# Data provided:
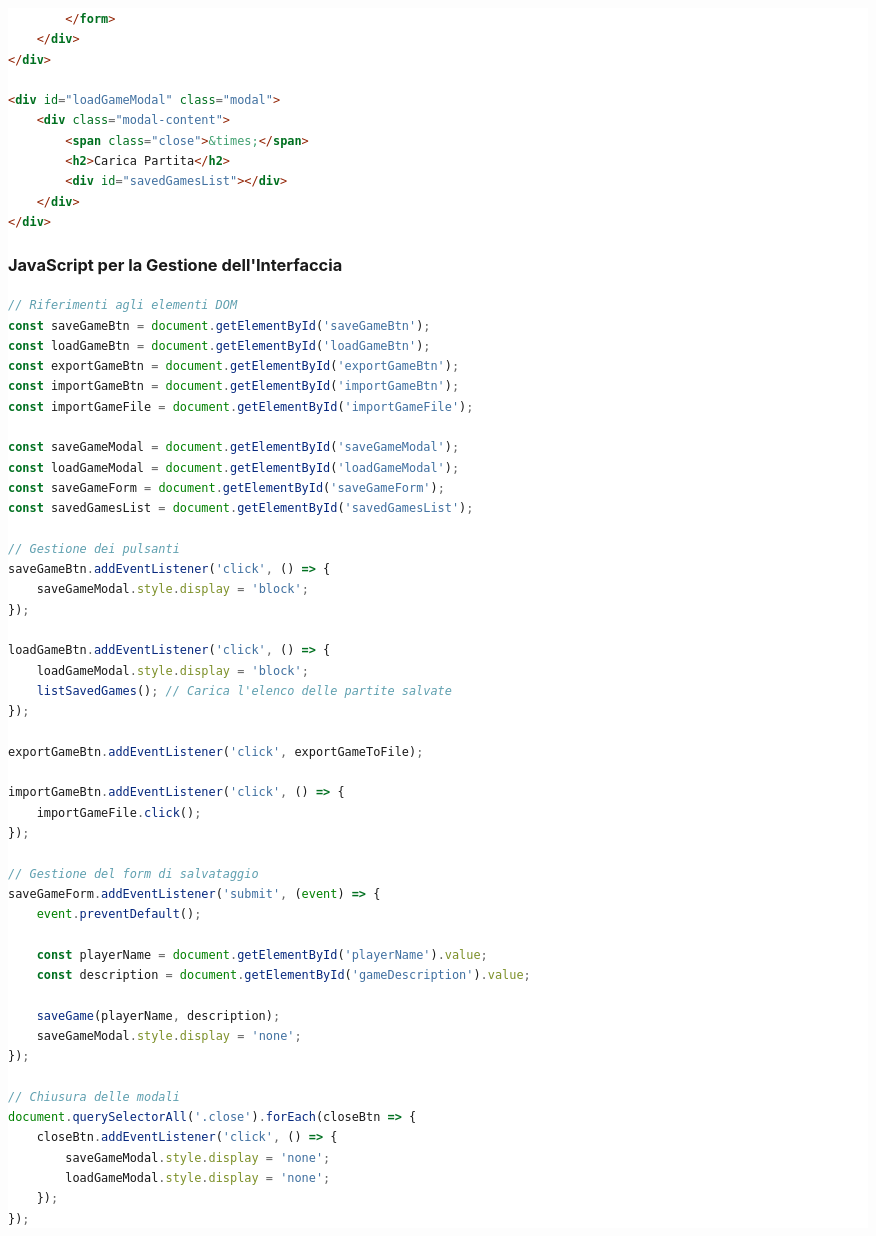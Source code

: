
 ```html
        </form>
    </div>
</div>

<div id="loadGameModal" class="modal">
    <div class="modal-content">
        <span class="close">&times;</span>
        <h2>Carica Partita</h2>
        <div id="savedGamesList"></div>
    </div>
</div>
```

### JavaScript per la Gestione dell'Interfaccia

```javascript
// Riferimenti agli elementi DOM
const saveGameBtn = document.getElementById('saveGameBtn');
const loadGameBtn = document.getElementById('loadGameBtn');
const exportGameBtn = document.getElementById('exportGameBtn');
const importGameBtn = document.getElementById('importGameBtn');
const importGameFile = document.getElementById('importGameFile');

const saveGameModal = document.getElementById('saveGameModal');
const loadGameModal = document.getElementById('loadGameModal');
const saveGameForm = document.getElementById('saveGameForm');
const savedGamesList = document.getElementById('savedGamesList');

// Gestione dei pulsanti
saveGameBtn.addEventListener('click', () => {
    saveGameModal.style.display = 'block';
});

loadGameBtn.addEventListener('click', () => {
    loadGameModal.style.display = 'block';
    listSavedGames(); // Carica l'elenco delle partite salvate
});

exportGameBtn.addEventListener('click', exportGameToFile);

importGameBtn.addEventListener('click', () => {
    importGameFile.click();
});

// Gestione del form di salvataggio
saveGameForm.addEventListener('submit', (event) => {
    event.preventDefault();
    
    const playerName = document.getElementById('playerName').value;
    const description = document.getElementById('gameDescription').value;
    
    saveGame(playerName, description);
    saveGameModal.style.display = 'none';
});

// Chiusura delle modali
document.querySelectorAll('.close').forEach(closeBtn => {
    closeBtn.addEventListener('click', () => {
        saveGameModal.style.display = 'none';
        loadGameModal.style.display = 'none';
    });
});

```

# Your task:
Each line of the material with the word "style" in it should be listed.

# Written reply:
    saveGameModal.style.display = 'block';
    loadGameModal.style.display = 'block';
    saveGameModal.style.display = 'none';
        saveGameModal.style.display = 'none';
        loadGameModal.style.display = 'none';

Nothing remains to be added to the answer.